== Segment start ==
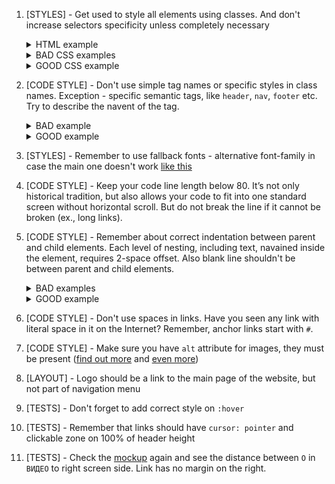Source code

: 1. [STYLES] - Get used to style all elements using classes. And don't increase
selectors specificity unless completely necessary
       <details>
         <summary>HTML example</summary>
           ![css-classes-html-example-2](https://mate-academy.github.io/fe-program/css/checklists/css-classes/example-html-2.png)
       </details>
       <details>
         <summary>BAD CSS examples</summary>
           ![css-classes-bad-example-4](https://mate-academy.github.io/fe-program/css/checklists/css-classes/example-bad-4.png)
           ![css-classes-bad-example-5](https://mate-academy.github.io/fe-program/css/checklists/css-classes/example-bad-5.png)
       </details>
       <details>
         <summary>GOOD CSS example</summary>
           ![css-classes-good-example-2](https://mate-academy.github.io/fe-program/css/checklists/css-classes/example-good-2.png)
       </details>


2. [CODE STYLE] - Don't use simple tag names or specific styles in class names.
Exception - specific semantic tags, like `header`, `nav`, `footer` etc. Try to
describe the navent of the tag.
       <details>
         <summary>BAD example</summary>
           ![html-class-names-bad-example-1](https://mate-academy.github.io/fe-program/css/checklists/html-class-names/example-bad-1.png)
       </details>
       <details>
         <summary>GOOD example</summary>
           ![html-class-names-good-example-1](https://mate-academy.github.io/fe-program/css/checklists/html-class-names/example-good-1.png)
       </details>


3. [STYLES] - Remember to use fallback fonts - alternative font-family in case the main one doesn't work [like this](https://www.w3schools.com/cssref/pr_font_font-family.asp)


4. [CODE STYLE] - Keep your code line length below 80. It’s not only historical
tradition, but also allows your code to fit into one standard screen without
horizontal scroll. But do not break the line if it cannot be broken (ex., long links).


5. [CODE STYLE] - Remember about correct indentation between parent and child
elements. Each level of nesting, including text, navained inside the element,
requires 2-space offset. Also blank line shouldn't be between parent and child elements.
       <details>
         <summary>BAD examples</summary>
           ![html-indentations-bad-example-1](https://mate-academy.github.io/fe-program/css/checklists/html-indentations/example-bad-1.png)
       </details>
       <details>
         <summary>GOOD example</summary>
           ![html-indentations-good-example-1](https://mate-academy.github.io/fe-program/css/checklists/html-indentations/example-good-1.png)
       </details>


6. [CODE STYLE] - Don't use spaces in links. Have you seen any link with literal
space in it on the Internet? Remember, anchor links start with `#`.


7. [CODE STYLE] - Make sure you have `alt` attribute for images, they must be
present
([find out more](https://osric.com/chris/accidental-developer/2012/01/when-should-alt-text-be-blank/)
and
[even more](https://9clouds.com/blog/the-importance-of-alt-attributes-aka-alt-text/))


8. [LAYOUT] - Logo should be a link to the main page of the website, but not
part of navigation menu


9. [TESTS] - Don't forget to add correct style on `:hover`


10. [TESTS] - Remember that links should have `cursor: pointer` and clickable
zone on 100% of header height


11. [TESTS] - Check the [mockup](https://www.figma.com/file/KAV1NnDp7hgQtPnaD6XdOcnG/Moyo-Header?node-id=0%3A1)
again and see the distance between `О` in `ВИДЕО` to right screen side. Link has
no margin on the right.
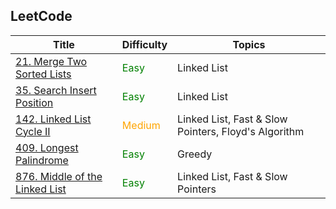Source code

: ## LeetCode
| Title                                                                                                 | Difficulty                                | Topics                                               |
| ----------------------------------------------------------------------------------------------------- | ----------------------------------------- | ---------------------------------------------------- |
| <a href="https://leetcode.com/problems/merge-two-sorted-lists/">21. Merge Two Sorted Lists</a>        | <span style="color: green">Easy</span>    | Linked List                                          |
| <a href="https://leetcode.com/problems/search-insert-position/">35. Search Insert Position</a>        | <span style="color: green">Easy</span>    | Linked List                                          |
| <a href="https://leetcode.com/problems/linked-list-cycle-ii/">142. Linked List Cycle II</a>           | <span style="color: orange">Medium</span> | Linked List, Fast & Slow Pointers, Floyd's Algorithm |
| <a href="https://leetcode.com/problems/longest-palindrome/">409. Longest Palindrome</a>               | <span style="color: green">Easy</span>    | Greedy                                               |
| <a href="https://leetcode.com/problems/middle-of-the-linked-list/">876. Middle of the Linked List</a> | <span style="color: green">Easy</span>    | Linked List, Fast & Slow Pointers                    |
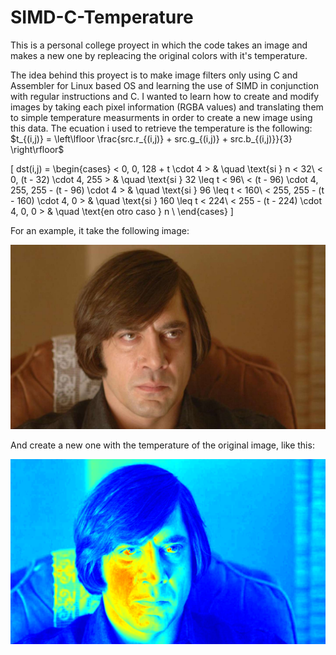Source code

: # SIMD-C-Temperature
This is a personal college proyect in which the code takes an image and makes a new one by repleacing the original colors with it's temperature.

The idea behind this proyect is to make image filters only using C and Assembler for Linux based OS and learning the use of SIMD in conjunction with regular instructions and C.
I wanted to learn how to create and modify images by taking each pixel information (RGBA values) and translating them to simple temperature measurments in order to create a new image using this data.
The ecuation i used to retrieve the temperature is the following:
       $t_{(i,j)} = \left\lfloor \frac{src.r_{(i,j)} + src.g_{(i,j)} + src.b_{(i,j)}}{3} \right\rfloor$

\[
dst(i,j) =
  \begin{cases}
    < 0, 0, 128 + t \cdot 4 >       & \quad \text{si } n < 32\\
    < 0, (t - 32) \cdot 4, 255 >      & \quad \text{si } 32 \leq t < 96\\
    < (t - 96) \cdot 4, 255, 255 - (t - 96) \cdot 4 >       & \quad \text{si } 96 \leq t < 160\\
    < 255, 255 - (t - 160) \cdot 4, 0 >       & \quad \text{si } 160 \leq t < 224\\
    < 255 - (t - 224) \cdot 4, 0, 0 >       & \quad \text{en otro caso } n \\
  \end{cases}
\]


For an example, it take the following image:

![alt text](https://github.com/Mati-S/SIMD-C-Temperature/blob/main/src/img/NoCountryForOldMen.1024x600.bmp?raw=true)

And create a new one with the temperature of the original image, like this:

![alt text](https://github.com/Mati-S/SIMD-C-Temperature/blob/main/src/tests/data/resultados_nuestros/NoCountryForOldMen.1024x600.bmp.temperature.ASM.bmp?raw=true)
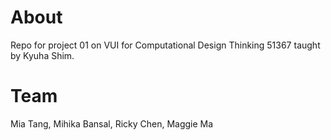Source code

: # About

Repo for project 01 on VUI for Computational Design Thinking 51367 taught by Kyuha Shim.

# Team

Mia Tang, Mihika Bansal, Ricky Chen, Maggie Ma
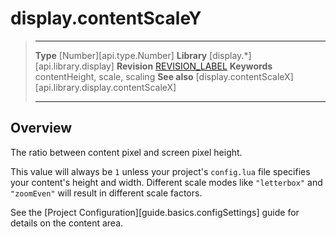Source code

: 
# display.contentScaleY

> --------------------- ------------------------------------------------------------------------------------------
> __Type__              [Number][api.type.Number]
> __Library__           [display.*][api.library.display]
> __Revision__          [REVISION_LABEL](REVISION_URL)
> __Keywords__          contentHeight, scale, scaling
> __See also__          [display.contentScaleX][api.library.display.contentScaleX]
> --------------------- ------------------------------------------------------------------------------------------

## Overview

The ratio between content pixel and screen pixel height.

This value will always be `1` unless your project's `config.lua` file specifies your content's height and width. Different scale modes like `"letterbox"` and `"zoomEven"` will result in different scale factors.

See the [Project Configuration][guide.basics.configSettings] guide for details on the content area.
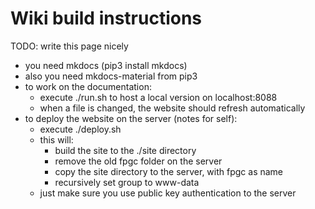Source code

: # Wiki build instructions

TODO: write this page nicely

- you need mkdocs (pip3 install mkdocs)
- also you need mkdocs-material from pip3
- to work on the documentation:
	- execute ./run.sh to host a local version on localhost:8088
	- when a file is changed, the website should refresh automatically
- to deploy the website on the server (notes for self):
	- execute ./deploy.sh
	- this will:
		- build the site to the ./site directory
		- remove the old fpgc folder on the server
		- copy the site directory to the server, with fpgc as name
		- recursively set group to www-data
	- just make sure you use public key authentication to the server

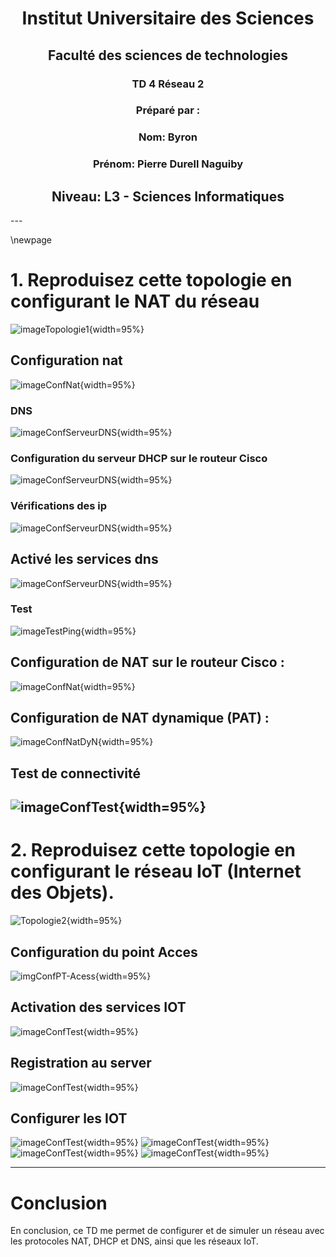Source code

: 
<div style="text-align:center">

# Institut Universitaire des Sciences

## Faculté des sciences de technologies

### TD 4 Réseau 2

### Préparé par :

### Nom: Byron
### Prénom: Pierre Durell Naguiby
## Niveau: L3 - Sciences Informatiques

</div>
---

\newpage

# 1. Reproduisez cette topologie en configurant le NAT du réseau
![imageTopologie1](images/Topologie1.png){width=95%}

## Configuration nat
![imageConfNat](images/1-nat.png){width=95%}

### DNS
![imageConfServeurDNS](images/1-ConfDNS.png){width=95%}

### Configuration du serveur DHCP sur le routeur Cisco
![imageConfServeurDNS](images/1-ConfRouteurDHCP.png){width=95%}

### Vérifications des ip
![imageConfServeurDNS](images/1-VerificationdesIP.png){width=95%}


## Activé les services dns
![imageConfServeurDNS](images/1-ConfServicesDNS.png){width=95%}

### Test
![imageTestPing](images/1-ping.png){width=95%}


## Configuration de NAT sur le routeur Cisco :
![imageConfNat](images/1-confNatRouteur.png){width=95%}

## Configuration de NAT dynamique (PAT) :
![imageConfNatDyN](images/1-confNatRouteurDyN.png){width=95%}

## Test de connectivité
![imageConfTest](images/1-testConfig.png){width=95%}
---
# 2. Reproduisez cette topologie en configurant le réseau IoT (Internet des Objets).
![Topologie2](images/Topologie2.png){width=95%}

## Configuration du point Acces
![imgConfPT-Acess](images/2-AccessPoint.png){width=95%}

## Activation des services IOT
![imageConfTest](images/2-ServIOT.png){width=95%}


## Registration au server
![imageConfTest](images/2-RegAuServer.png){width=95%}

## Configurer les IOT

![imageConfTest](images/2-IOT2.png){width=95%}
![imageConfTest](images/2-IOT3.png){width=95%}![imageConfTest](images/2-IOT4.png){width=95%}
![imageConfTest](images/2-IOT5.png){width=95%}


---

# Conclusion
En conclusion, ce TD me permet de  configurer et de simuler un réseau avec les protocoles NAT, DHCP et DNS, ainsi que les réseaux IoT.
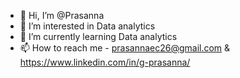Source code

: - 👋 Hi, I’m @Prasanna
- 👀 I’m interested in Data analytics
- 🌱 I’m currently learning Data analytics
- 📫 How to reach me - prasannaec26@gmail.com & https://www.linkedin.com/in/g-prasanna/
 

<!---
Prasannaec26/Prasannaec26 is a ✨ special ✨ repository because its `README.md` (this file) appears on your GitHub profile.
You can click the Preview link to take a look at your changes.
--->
== Segment end ==
TRY IT ::
Among the lines of the listing above, count those that contain "pixel" and give only the count.

SOLUTION ::
2